== Segment start ==

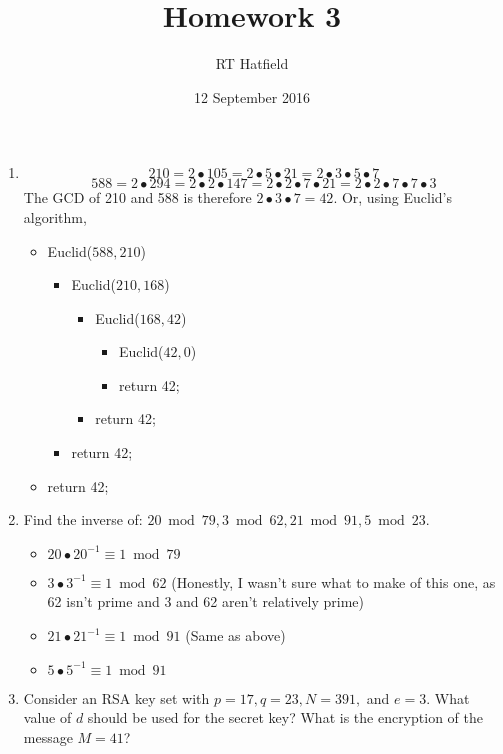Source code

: \documentclass{article}
\title{Homework 3}
\author{RT Hatfield}
\date{12 September 2016}
\begin{document}
\maketitle
\begin{enumerate}
    \item $$210 = 2 \bullet 105 = 2 \bullet 5 \bullet 21 = 2 \bullet 3 \bullet 5 \bullet 7$$
        $$588 = 2 \bullet 294 = 2 \bullet 2 \bullet 147 = 2 \bullet 2 \bullet 7 \bullet 21 = 2 \bullet 2 \bullet 7 \bullet 7 \bullet 3$$
        The GCD of 210 and 588 is therefore $2 \bullet 3 \bullet 7 = 42$.  Or, using Euclid's algorithm,
        \begin{itemize}
            \item Euclid($588, 210$) 
            \begin{itemize}
                \item Euclid($210, 168$)
                \begin{itemize}
                    \item Euclid($168, 42$)
                    \begin{itemize}
                        \item Euclid($42, 0$)
                        \item return 42;
                    \end{itemize}
                    \item return 42;
                \end{itemize}
                \item return 42;
            \end{itemize}
            \item return 42;
        \end{itemize}
    \item Find the inverse of: $20 \bmod 79, 3 \bmod 62, 21 \bmod 91, 5 \bmod 23$.
        \begin{itemize}
            \item $20 \bullet 20^{-1} \equiv 1 \bmod 79$
            \item $3 \bullet 3^{-1} \equiv 1 \bmod 62$ (Honestly, I wasn't sure what to make of this one, as 62 isn't prime and 3 and 62 aren't relatively prime)
            \item $21 \bullet 21^{-1} \equiv 1 \bmod 91$ (Same as above)
            \item $5 \bullet 5^{-1} \equiv 1 \bmod 91$
        \end{itemize}
    \item Consider an RSA key set with $p = 17, q = 23, N = 391,$ and $e = 3$. What value
of $d$ should be used for the secret key? What is the encryption of the message $M = 41$?
   

\end{enumerate}
\end{document}
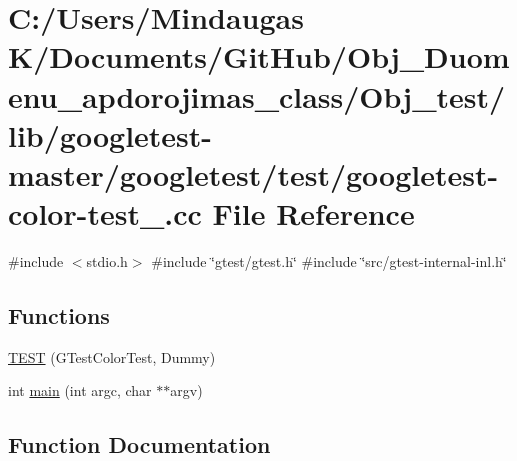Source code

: \hypertarget{_obj__test_2lib_2googletest-master_2googletest_2test_2googletest-color-test___8cc}{}\section{C\+:/\+Users/\+Mindaugas K/\+Documents/\+Git\+Hub/\+Obj\+\_\+\+Duomenu\+\_\+apdorojimas\+\_\+class/\+Obj\+\_\+test/lib/googletest-\/master/googletest/test/googletest-\/color-\/test\+\_\+.cc File Reference}
\label{_obj__test_2lib_2googletest-master_2googletest_2test_2googletest-color-test___8cc}
{\ttfamily \#include $<$stdio.\+h$>$}\newline
{\ttfamily \#include \char`\"{}gtest/gtest.\+h\char`\"{}}\newline
{\ttfamily \#include \char`\"{}src/gtest-\/internal-\/inl.\+h\char`\"{}}\newline
\subsection*{Functions}
\begin{DoxyCompactItemize}
\item 
\mbox{\hyperlink{_obj__test_2lib_2googletest-master_2googletest_2test_2googletest-color-test___8cc_a78903f80b07f944e7aa466ebdff1d644}{T\+E\+ST}} (G\+Test\+Color\+Test, Dummy)
\item 
int \mbox{\hyperlink{_obj__test_2lib_2googletest-master_2googletest_2test_2googletest-color-test___8cc_a3c04138a5bfe5d72780bb7e82a18e627}{main}} (int argc, char $\ast$$\ast$argv)
\end{DoxyCompactItemize}


\subsection{Function Documentation}
\mbox{\label{_obj__test_2lib_2googletest-master_2googletest_2test_2googletest-color-test___8cc_a3c04138a5bfe5d72780bb7e82a18e627}} 
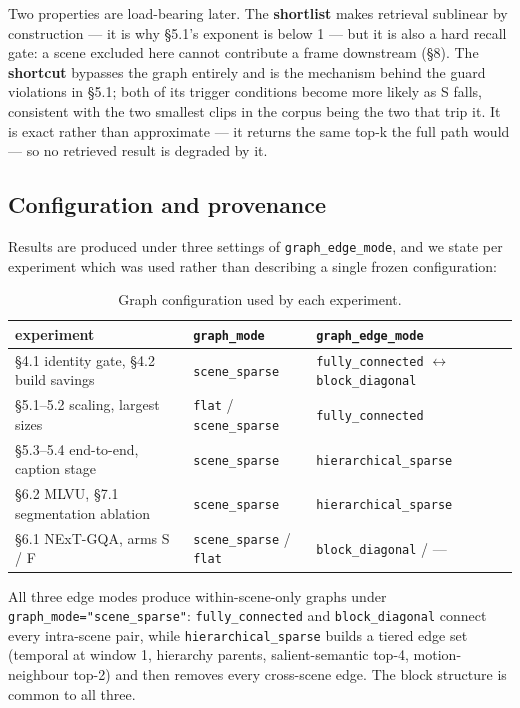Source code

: \documentclass[sigconf,review,anonymous]{acmart}
\begin{document}
Two properties are load-bearing later. The \textbf{shortlist} makes retrieval sublinear by
construction --- it is why §5.1's exponent is below 1 --- but it is also a hard recall gate: a
scene excluded here cannot contribute a frame downstream (§8). The \textbf{shortcut} bypasses the
graph entirely and is the mechanism behind the guard violations in §5.1; both of its trigger
conditions become more likely as S falls, consistent with the two smallest clips in the
corpus being the two that trip it. It is exact rather than approximate --- it returns the same top-k the
full path would --- so no retrieved result is degraded by it.

\subsection{Configuration and provenance}

Results are produced under three settings of \texttt{graph\_edge\_mode}, and we state per experiment
which was used rather than describing a single frozen configuration:

\begin{table}[t]
\small
\setlength{\tabcolsep}{4pt}
\caption{Graph configuration used by each experiment.}
\begin{tabular}{lll}
\toprule
experiment & \texttt{graph\_mode} & \texttt{graph\_edge\_mode} \\
\midrule
§4.1 identity gate, §4.2 build savings & \texttt{scene\_sparse} & \texttt{fully\_connected} \ensuremath{\leftrightarrow} \texttt{block\_diagonal} \\
§5.1--5.2 scaling, largest sizes & \texttt{flat} / \texttt{scene\_sparse} & \texttt{fully\_connected} \\
§5.3--5.4 end-to-end, caption stage & \texttt{scene\_sparse} & \texttt{hierarchical\_sparse} \\
§6.2 MLVU, §7.1 segmentation ablation & \texttt{scene\_sparse} & \texttt{hierarchical\_sparse} \\
§6.1 NExT-GQA, arms S / F & \texttt{scene\_sparse} / \texttt{flat} & \texttt{block\_diagonal} / --- \\
\bottomrule
\end{tabular}
\end{table}

All three edge modes produce within-scene-only graphs under \texttt{graph\_mode="scene\_sparse"}:
\texttt{fully\_connected} and \texttt{block\_diagonal} connect every intra-scene pair, while
\texttt{hierarchical\_sparse} builds a tiered edge set (temporal at window 1, hierarchy parents,
salient-semantic top-4, motion-neighbour top-2) and then removes every cross-scene edge. The
block structure is common to all three.
\end{document}
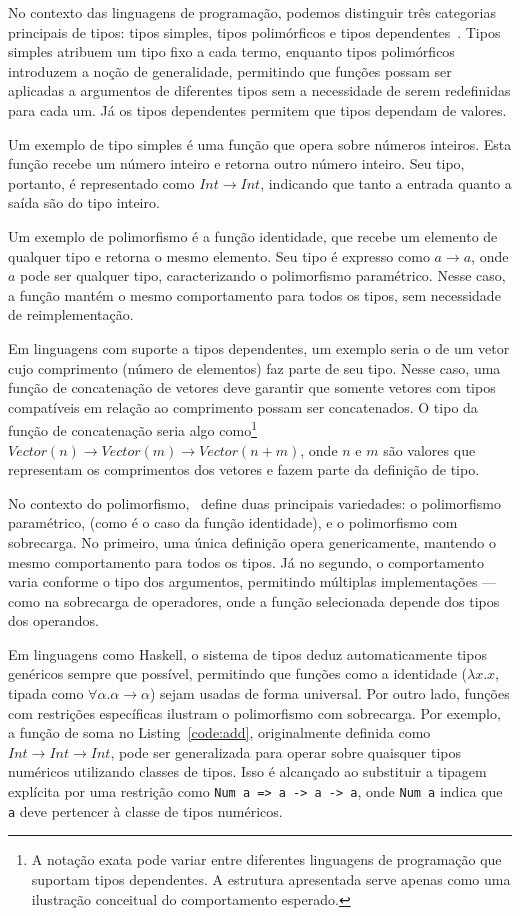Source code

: No contexto das linguagens de programação, podemos distinguir três categorias principais de tipos: tipos simples, tipos polimórficos e tipos dependentes~\cite{pierce2002types}.
Tipos simples atribuem um tipo fixo a cada termo, enquanto tipos polimórficos introduzem a noção de generalidade, permitindo que funções possam ser aplicadas a argumentos de diferentes tipos sem a necessidade de serem redefinidas para cada um.
Já os tipos dependentes permitem que tipos dependam de valores.

Um exemplo de tipo simples é uma função que opera sobre números inteiros.
Esta função recebe um número inteiro e retorna outro número inteiro.
Seu tipo, portanto, é representado como $Int \rightarrow Int$, indicando que tanto a entrada quanto a saída são do tipo inteiro.

Um exemplo de polimorfismo é a função identidade, que recebe um elemento de qualquer tipo e retorna o mesmo elemento.
Seu tipo é expresso como $a \rightarrow a$, onde $a$ pode ser qualquer tipo, caracterizando o polimorfismo paramétrico.
Nesse caso, a função mantém o mesmo comportamento para todos os tipos, sem necessidade de reimplementação.

Em linguagens com suporte a tipos dependentes, um exemplo seria o de um vetor cujo comprimento (número de elementos) faz parte de seu tipo.
Nesse caso, uma função de concatenação de vetores deve garantir que somente vetores com tipos compatíveis em relação ao comprimento possam ser concatenados.
O tipo da função de concatenação seria algo como\footnote{A notação exata pode variar entre diferentes linguagens de programação que suportam tipos dependentes. A estrutura apresentada serve apenas como uma ilustração conceitual do comportamento esperado.} $Vector(n) \rightarrow Vector(m) \rightarrow Vector(n+m)$, onde $n$ e $m$ são valores que representam os comprimentos dos vetores e fazem parte da definição de tipo.

No contexto do polimorfismo,~ define duas principais variedades: o polimorfismo paramétrico, (como é o caso da função identidade), e o polimorfismo com sobrecarga.
No primeiro, uma única definição opera genericamente, mantendo o mesmo comportamento para todos os tipos. 
Já no segundo, o comportamento varia conforme o tipo dos argumentos, permitindo múltiplas implementações — como na sobrecarga de operadores, onde a função selecionada depende dos tipos dos operandos.

Em linguagens como Haskell, o sistema de tipos deduz automaticamente tipos genéricos sempre que possível, permitindo que funções como a identidade ($\lambda x.x$, tipada como $\forall \alpha. \alpha \to \alpha$) sejam usadas de forma universal. 
Por outro lado, funções com restrições específicas ilustram o polimorfismo com sobrecarga. 
Por exemplo, a função de soma no Listing~\ref{code:add}, originalmente definida como $Int \rightarrow Int \rightarrow Int$, pode ser generalizada para operar sobre quaisquer tipos numéricos utilizando classes de tipos. 
Isso é alcançado ao substituir a tipagem explícita por uma restrição como \texttt{Num a => a -> a -> a}, onde \texttt{Num a} indica que \texttt{a} deve pertencer à classe de tipos numéricos.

== Segment end ==

About this exercise:
When a line in the listing includes the word "color", report that line in full.

Response below:
: \hypertarget{_obj__test_2lib_2googletest-master_2googletest_2test_2googletest-color-test___8cc}{}\section{C\+:/\+Users/\+Mindaugas K/\+Documents/\+Git\+Hub/\+Obj\+\_\+\+Duomenu\+\_\+apdorojimas\+\_\+class/\+Obj\+\_\+test/lib/googletest-\/master/googletest/test/googletest-\/color-\/test\+\_\+.cc File Reference}
\label{_obj__test_2lib_2googletest-master_2googletest_2test_2googletest-color-test___8cc}
\mbox{\hyperlink{_obj__test_2lib_2googletest-master_2googletest_2test_2googletest-color-test___8cc_a78903f80b07f944e7aa466ebdff1d644}{T\+E\+ST}} (G\+Test\+Color\+Test, Dummy)
int \mbox{\hyperlink{_obj__test_2lib_2googletest-master_2googletest_2test_2googletest-color-test___8cc_a3c04138a5bfe5d72780bb7e82a18e627}{main}} (int argc, char $\ast$$\ast$argv)
\mbox{\label{_obj__test_2lib_2googletest-master_2googletest_2test_2googletest-color-test___8cc_a3c04138a5bfe5d72780bb7e82a18e627}} 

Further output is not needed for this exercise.